Search the data for the string "Хузуржанов" and copy each line where it turns up.
++++
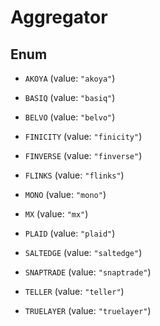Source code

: 

# Aggregator

## Enum


* `AKOYA` (value: `"akoya"`)

* `BASIQ` (value: `"basiq"`)

* `BELVO` (value: `"belvo"`)

* `FINICITY` (value: `"finicity"`)

* `FINVERSE` (value: `"finverse"`)

* `FLINKS` (value: `"flinks"`)

* `MONO` (value: `"mono"`)

* `MX` (value: `"mx"`)

* `PLAID` (value: `"plaid"`)

* `SALTEDGE` (value: `"saltedge"`)

* `SNAPTRADE` (value: `"snaptrade"`)

* `TELLER` (value: `"teller"`)

* `TRUELAYER` (value: `"truelayer"`)



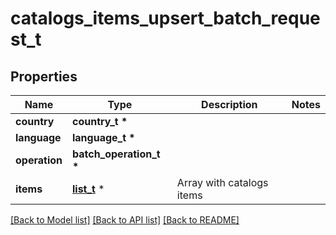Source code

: # catalogs_items_upsert_batch_request_t

## Properties
Name | Type | Description | Notes
------------ | ------------- | ------------- | -------------
**country** | **country_t \*** |  | 
**language** | **language_t \*** |  | 
**operation** | **batch_operation_t \*** |  | 
**items** | [**list_t**](item_upsert_batch_record.md) \* | Array with catalogs items | 

[[Back to Model list]](../README.md#documentation-for-models) [[Back to API list]](../README.md#documentation-for-api-endpoints) [[Back to README]](../README.md)


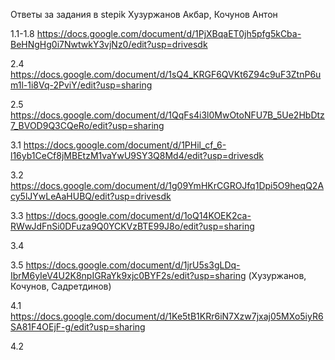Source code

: Ответы за задания в stepik Хузуржанов Акбар, Кочунов Антон

1.1-1.8 https://docs.google.com/document/d/1PjXBqaET0jh5pfg5kCba-BeHNgHg0i7NwtwkY3vjNz0/edit?usp=drivesdk

2.4 https://docs.google.com/document/d/1sQ4_KRGF6QVKt6Z94c9uF3ZtnP6um1l-1i8Vq-2PviY/edit?usp=sharing

2.5 https://docs.google.com/document/d/1QqFs4i3l0MwOtoNFU7B_5Ue2HbDtz7_BVOD9Q3CQeRo/edit?usp=sharing

3.1 https://docs.google.com/document/d/1PHil_cf_6-l16yb1CeCf8jMBEtzM1vaYwU9SY3Q8Md4/edit?usp=drivesdk

3.2 https://docs.google.com/document/d/1g09YmHKrCGROJfq1Dpi5O9heqQ2Acy5lJYwLeAaHUBQ/edit?usp=drivesdk

3.3 https://docs.google.com/document/d/1oQ14KOEK2ca-RWwJdFnSi0DFuza9Q0YCKVzBTE99J8o/edit?usp=sharing

3.4 

3.5 https://docs.google.com/document/d/1jrU5s3gLDq-IbrM6yIeV4U2K8npIGRaYk9xjc0BYF2s/edit?usp=sharing (Хузуржанов, Кочунов, Садретдинов)

4.1 https://docs.google.com/document/d/1Ke5tB1KRr6iN7Xzw7jxaj05MXo5iyR6SA81F4OEjF-g/edit?usp=sharing

4.2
++++
Task result =
: Ответы за задания в stepik Хузуржанов Акбар, Кочунов Антон
3.5 https://docs.google.com/document/d/1jrU5s3gLDq-IbrM6yIeV4U2K8npIGRaYk9xjc0BYF2s/edit?usp=sharing (Хузуржанов, Кочунов, Садретдинов)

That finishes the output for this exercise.